#### Exercise goal:
Repeat exactly each line of the material, starting from the line that contains "#### Route Scope" and finishing with the final line.

#### Working data:
▶

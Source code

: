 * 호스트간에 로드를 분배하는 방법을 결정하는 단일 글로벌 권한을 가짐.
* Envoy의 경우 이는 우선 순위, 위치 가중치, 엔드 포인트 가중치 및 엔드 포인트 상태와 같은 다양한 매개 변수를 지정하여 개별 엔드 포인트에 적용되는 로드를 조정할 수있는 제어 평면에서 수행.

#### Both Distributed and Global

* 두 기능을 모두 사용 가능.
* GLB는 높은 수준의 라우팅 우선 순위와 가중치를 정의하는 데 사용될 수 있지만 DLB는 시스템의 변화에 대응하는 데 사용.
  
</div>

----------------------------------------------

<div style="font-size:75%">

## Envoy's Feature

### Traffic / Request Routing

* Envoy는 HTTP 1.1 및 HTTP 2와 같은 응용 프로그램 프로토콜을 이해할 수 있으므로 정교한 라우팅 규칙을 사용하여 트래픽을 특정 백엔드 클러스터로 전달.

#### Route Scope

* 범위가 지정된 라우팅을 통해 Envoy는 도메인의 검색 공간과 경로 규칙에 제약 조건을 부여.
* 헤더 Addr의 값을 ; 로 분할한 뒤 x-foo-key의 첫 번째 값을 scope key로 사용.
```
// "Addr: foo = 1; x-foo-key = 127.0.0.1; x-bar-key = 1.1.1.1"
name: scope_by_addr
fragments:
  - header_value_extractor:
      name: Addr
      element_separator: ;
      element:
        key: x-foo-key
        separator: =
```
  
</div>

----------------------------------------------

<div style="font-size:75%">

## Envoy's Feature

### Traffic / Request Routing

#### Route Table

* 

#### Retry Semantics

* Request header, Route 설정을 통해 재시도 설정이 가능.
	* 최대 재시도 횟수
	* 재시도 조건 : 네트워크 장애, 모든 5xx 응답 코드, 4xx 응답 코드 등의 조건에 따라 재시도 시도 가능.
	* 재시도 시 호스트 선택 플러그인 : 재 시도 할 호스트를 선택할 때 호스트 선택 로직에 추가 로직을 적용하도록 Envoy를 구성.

◀

#### Response area:
#### Route Scope

* 범위가 지정된 라우팅을 통해 Envoy는 도메인의 검색 공간과 경로 규칙에 제약 조건을 부여.
* 헤더 Addr의 값을 ; 로 분할한 뒤 x-foo-key의 첫 번째 값을 scope key로 사용.
```
// "Addr: foo = 1; x-foo-key = 127.0.0.1; x-bar-key = 1.1.1.1"
name: scope_by_addr
fragments:
  - header_value_extractor:
      name: Addr
      element_separator: ;
      element:
        key: x-foo-key
        separator: =
```
  
</div>

----------------------------------------------

<div style="font-size:75%">

## Envoy's Feature

### Traffic / Request Routing

#### Route Table

* 

#### Retry Semantics

* Request header, Route 설정을 통해 재시도 설정이 가능.
	* 최대 재시도 횟수
	* 재시도 조건 : 네트워크 장애, 모든 5xx 응답 코드, 4xx 응답 코드 등의 조건에 따라 재시도 시도 가능.
	* 재시도 시 호스트 선택 플러그인 : 재 시도 할 호스트를 선택할 때 호스트 선택 로직에 추가 로직을 적용하도록 Envoy를 구성.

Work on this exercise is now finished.